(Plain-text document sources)
----

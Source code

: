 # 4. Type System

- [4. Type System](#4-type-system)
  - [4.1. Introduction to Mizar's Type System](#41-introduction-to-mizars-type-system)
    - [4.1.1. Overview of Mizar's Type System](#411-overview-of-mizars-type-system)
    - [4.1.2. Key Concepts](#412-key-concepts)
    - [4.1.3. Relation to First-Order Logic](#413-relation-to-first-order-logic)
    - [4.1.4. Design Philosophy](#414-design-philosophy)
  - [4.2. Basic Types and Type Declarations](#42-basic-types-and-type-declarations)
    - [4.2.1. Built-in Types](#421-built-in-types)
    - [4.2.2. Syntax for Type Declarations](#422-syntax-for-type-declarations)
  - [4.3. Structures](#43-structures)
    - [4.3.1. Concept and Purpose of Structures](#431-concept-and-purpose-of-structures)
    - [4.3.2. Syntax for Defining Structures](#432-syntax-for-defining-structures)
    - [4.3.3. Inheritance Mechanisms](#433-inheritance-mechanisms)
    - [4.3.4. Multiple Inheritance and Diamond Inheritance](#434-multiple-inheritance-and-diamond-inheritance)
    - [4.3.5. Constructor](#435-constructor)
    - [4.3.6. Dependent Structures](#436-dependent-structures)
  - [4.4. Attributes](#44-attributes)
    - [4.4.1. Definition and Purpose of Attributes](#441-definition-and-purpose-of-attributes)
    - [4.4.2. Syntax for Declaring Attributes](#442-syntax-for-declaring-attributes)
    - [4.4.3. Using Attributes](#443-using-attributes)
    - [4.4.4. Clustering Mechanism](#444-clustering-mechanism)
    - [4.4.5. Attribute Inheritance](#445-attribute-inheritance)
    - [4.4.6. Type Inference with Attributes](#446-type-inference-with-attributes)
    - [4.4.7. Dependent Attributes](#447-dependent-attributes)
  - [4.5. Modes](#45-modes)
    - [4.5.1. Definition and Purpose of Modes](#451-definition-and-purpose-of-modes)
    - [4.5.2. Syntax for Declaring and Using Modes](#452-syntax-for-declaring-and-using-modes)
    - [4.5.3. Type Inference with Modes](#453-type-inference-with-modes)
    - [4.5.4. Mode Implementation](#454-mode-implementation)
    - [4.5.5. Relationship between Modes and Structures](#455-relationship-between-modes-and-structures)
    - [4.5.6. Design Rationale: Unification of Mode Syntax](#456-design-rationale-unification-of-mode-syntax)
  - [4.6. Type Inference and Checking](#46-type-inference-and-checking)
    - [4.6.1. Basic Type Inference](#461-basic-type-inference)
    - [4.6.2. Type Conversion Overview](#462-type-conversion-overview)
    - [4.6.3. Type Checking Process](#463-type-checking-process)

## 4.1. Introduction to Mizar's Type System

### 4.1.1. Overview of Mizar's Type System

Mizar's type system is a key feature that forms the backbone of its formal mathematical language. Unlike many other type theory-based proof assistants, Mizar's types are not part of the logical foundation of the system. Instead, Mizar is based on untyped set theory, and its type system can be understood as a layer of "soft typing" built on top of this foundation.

----

▶ _Task objective_: Scan the records above for the lines holding "- [4.1.3. Relation" and "- [4.2.1. Built-in". Transcribe those two and every line between them word for word, and no others.

▶ _Written response_:
    - [4.1.3. Relation to First-Order Logic](#413-relation-to-first-order-logic)
    - [4.1.4. Design Philosophy](#414-design-philosophy)
  - [4.2. Basic Types and Type Declarations](#42-basic-types-and-type-declarations)
    - [4.2.1. Built-in Types](#421-built-in-types)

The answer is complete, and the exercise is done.